Work instruction — Below are some records; state how many of their lines contain the word "Gronwall", and add nothing.
Given entries section start
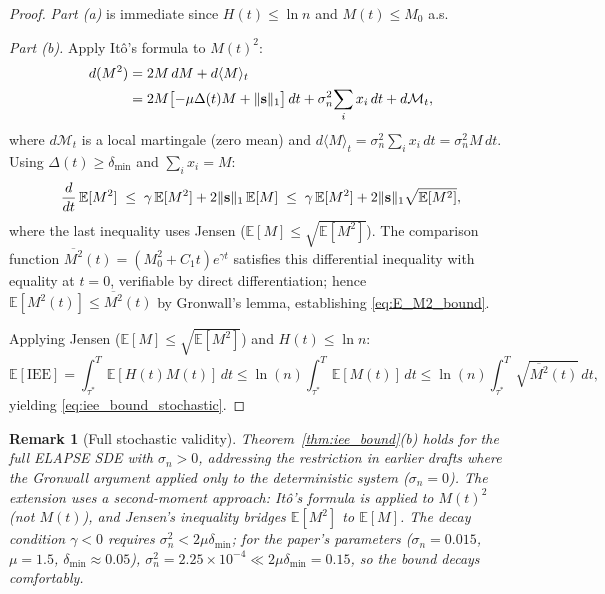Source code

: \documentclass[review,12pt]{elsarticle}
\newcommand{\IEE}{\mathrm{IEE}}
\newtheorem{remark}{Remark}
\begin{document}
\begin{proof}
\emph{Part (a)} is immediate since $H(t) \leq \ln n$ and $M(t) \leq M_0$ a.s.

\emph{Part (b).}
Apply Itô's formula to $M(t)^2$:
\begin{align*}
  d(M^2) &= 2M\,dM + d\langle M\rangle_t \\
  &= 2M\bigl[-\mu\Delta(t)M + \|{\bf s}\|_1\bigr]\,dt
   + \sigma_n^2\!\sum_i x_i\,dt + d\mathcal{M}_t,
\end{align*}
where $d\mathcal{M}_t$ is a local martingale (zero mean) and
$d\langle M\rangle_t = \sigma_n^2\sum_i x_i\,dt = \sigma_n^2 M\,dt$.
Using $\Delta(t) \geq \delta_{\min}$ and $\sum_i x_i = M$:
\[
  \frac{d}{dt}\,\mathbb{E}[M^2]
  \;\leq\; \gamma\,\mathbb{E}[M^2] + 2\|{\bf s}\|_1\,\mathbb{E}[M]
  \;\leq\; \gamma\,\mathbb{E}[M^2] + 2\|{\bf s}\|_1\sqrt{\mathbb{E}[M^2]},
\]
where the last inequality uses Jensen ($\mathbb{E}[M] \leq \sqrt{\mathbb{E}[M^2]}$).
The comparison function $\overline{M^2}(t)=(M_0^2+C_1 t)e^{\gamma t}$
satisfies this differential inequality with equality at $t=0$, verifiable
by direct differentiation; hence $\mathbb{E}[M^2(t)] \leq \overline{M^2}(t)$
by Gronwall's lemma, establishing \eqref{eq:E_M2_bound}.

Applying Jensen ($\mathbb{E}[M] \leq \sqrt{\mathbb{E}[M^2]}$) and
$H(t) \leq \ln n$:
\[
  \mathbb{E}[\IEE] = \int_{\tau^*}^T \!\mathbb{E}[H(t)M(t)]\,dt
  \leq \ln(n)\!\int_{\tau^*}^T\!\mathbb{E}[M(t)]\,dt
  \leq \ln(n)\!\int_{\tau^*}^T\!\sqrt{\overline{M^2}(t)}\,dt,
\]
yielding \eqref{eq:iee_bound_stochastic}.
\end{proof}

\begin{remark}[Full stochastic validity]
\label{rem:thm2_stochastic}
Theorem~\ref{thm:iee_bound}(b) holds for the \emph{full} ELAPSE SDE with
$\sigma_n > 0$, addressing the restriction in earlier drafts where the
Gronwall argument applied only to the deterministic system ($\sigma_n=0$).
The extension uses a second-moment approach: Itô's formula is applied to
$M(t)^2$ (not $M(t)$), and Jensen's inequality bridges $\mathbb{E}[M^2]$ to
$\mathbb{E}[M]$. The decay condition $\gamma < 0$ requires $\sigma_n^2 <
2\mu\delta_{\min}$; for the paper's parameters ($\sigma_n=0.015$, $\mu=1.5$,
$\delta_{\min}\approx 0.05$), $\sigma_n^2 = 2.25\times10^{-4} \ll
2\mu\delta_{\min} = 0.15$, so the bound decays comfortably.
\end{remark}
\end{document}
Given entries section end
Solution for this exercise — 2